Here the job is to retype the data word for word while leaving the pictures aside.

[Source material]

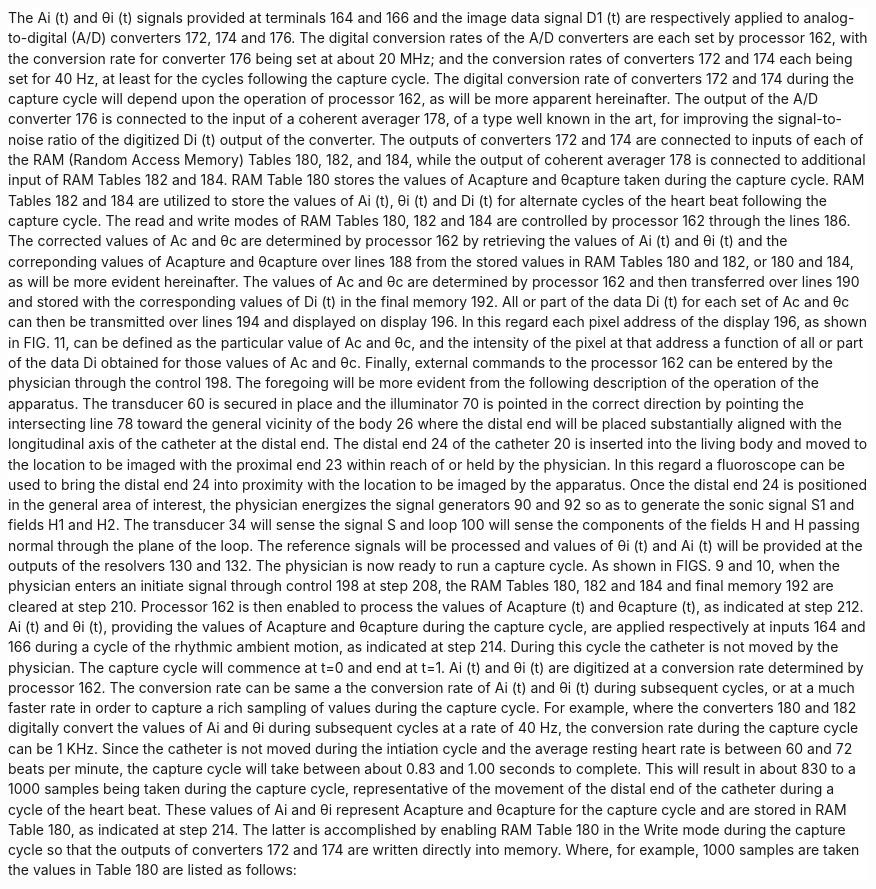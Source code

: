 The Ai (t) and θi (t) signals provided at terminals 164 and 166 and the image data signal D1 (t) are respectively applied to analog-to-digital (A/D) converters 172, 174 and 176. The digital conversion rates of the A/D converters are each set by processor 162, with the conversion rate for converter 176 being set at about 20 MHz; and the conversion rates of converters 172 and 174 each being set for 40 Hz, at least for the cycles following the capture cycle. The digital conversion rate of converters 172 and 174 during the capture cycle will depend upon the operation of processor 162, as will be more apparent hereinafter.
The output of the A/D converter 176 is connected to the input of a coherent averager 178, of a type well known in the art, for improving the signal-to-noise ratio of the digitized Di (t) output of the converter. The outputs of converters 172 and 174 are connected to inputs of each of the RAM (Random Access Memory) Tables 180, 182, and 184, while the output of coherent averager 178 is connected to additional input of RAM Tables 182 and 184.
RAM Table 180 stores the values of Acapture and θcapture taken during the capture cycle. RAM Tables 182 and 184 are utilized to store the values of Ai (t), θi (t) and Di (t) for alternate cycles of the heart beat following the capture cycle. The read and write modes of RAM Tables 180, 182 and 184 are controlled by processor 162 through the lines 186. The corrected values of Ac and θc are determined by processor 162 by retrieving the values of Ai (t) and θi (t) and the correponding values of Acapture and θcapture over lines 188 from the stored values in RAM Tables 180 and 182, or 180 and 184, as will be more evident hereinafter. The values of Ac and θc are determined by processor 162 and then transferred over lines 190 and stored with the corresponding values of Di (t) in the final memory 192. All or part of the data Di (t) for each set of Ac and θc  can then be transmitted over lines 194 and displayed on display 196. In this regard each pixel address of the display 196, as shown in FIG. 11, can be defined as the particular value of Ac and θc, and the intensity of the pixel at that address a function of all or part of the data Di obtained for those values of Ac and θc. Finally, external commands to the processor 162 can be entered by the physician through the control 198.
The foregoing will be more evident from the following description of the operation of the apparatus. The transducer 60 is secured in place and the illuminator 70 is pointed in the correct direction by pointing the intersecting line 78 toward the general vicinity of the body 26 where the distal end will be placed substantially aligned with the longitudinal axis of the catheter at the distal end. The distal end 24 of the catheter 20 is inserted into the living body and moved to the location to be imaged with the proximal end 23 within reach of or held by the physician. In this regard a fluoroscope can be used to bring the distal end 24 into proximity with the location to be imaged by the apparatus. Once the distal end 24 is positioned in the general area of interest, the physician energizes the signal generators 90 and 92 so as to generate the sonic signal S1 and fields H1 and H2. The transducer 34 will sense the signal S and loop 100 will sense the components of the fields H and H passing normal through the plane of the loop. The reference signals will be processed and values of θi (t) and Ai (t) will be provided at the outputs of the resolvers 130 and 132.
The physician is now ready to run a capture cycle. As shown in FIGS. 9 and 10, when the physician enters an initiate signal through control 198 at step 208, the RAM Tables 180, 182 and 184 and final memory 192 are cleared at step 210. Processor 162 is then enabled to process the values of Acapture (t) and θcapture (t), as indicated at step 212. Ai (t) and θi (t), providing the values of Acapture and θcapture during the capture cycle, are applied respectively at inputs 164 and 166 during a cycle of the rhythmic ambient motion, as indicated at step 214. During this cycle the catheter is not moved by the physician. The capture cycle will commence at t=0 and end at t=1. Ai (t) and θi (t) are digitized at a conversion rate determined by processor 162. The conversion rate can be same a the conversion rate of Ai (t) and θi (t) during subsequent cycles, or at a much faster rate in order to capture a rich sampling of values during the capture cycle. For example, where the converters 180 and 182 digitally convert the values of Ai and θi during subsequent cycles at a rate of 40 Hz, the conversion rate during the capture cycle can be 1 KHz. Since the catheter is not moved during the intiation cycle and the average resting heart rate is between 60 and 72 beats per minute, the capture cycle will take between about 0.83 and 1.00 seconds to complete. This will result in about 830 to a 1000 samples being taken during the capture cycle, representative of the movement of the distal end of the catheter during a cycle of the heart beat. These values of Ai and θi represent Acapture and θcapture for the capture cycle and are stored in RAM Table 180, as indicated at step 214. The latter is accomplished by enabling RAM Table 180 in the Write mode during the capture cycle so that the outputs of converters 172 and 174 are written directly into memory.
Where, for example, 1000 samples are taken the values in Table 180 are listed as follows:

[/Source material]

**Solution to the problem**
Source code

: The Ai (t) and θi (t) signals provided at terminals 164 and 166 and the image data signal D1 (t) are respectively applied to analog-to-digital (A/D) converters 172, 174 and 176. The digital conversion rates of the A/D converters are each set by processor 162, with the conversion rate for converter 176 being set at about 20 MHz; and the conversion rates of converters 172 and 174 each being set for 40 Hz, at least for the cycles following the capture cycle. The digital conversion rate of converters 172 and 174 during the capture cycle will depend upon the operation of processor 162, as will be more apparent hereinafter.
The output of the A/D converter 176 is connected to the input of a coherent averager 178, of a type well known in the art, for improving the signal-to-noise ratio of the digitized Di (t) output of the converter. The outputs of converters 172 and 174 are connected to inputs of each of the RAM (Random Access Memory) Tables 180, 182, and 184, while the output of coherent averager 178 is connected to additional input of RAM Tables 182 and 184.
RAM Table 180 stores the values of Acapture and θcapture taken during the capture cycle. RAM Tables 182 and 184 are utilized to store the values of Ai (t), θi (t) and Di (t) for alternate cycles of the heart beat following the capture cycle. The read and write modes of RAM Tables 180, 182 and 184 are controlled by processor 162 through the lines 186. The corrected values of Ac and θc are determined by processor 162 by retrieving the values of Ai (t) and θi (t) and the correponding values of Acapture and θcapture over lines 188 from the stored values in RAM Tables 180 and 182, or 180 and 184, as will be more evident hereinafter. The values of Ac and θc are determined by processor 162 and then transferred over lines 190 and stored with the corresponding values of Di (t) in the final memory 192. All or part of the data Di (t) for each set of Ac and θc  can then be transmitted over lines 194 and displayed on display 196. In this regard each pixel address of the display 196, as shown in FIG. 11, can be defined as the particular value of Ac and θc, and the intensity of the pixel at that address a function of all or part of the data Di obtained for those values of Ac and θc. Finally, external commands to the processor 162 can be entered by the physician through the control 198.
The foregoing will be more evident from the following description of the operation of the apparatus. The transducer 60 is secured in place and the illuminator 70 is pointed in the correct direction by pointing the intersecting line 78 toward the general vicinity of the body 26 where the distal end will be placed substantially aligned with the longitudinal axis of the catheter at the distal end. The distal end 24 of the catheter 20 is inserted into the living body and moved to the location to be imaged with the proximal end 23 within reach of or held by the physician. In this regard a fluoroscope can be used to bring the distal end 24 into proximity with the location to be imaged by the apparatus. Once the distal end 24 is positioned in the general area of interest, the physician energizes the signal generators 90 and 92 so as to generate the sonic signal S1 and fields H1 and H2. The transducer 34 will sense the signal S and loop 100 will sense the components of the fields H and H passing normal through the plane of the loop. The reference signals will be processed and values of θi (t) and Ai (t) will be provided at the outputs of the resolvers 130 and 132.
The physician is now ready to run a capture cycle. As shown in FIGS. 9 and 10, when the physician enters an initiate signal through control 198 at step 208, the RAM Tables 180, 182 and 184 and final memory 192 are cleared at step 210. Processor 162 is then enabled to process the values of Acapture (t) and θcapture (t), as indicated at step 212. Ai (t) and θi (t), providing the values of Acapture and θcapture during the capture cycle, are applied respectively at inputs 164 and 166 during a cycle of the rhythmic ambient motion, as indicated at step 214. During this cycle the catheter is not moved by the physician. The capture cycle will commence at t=0 and end at t=1. Ai (t) and θi (t) are digitized at a conversion rate determined by processor 162. The conversion rate can be same a the conversion rate of Ai (t) and θi (t) during subsequent cycles, or at a much faster rate in order to capture a rich sampling of values during the capture cycle. For example, where the converters 180 and 182 digitally convert the values of Ai and θi during subsequent cycles at a rate of 40 Hz, the conversion rate during the capture cycle can be 1 KHz. Since the catheter is not moved during the intiation cycle and the average resting heart rate is between 60 and 72 beats per minute, the capture cycle will take between about 0.83 and 1.00 seconds to complete. This will result in about 830 to a 1000 samples being taken during the capture cycle, representative of the movement of the distal end of the catheter during a cycle of the heart beat. These values of Ai and θi represent Acapture and θcapture for the capture cycle and are stored in RAM Table 180, as indicated at step 214. The latter is accomplished by enabling RAM Table 180 in the Write mode during the capture cycle so that the outputs of converters 172 and 174 are written directly into memory.
Where, for example, 1000 samples are taken the values in Table 180 are listed as follows:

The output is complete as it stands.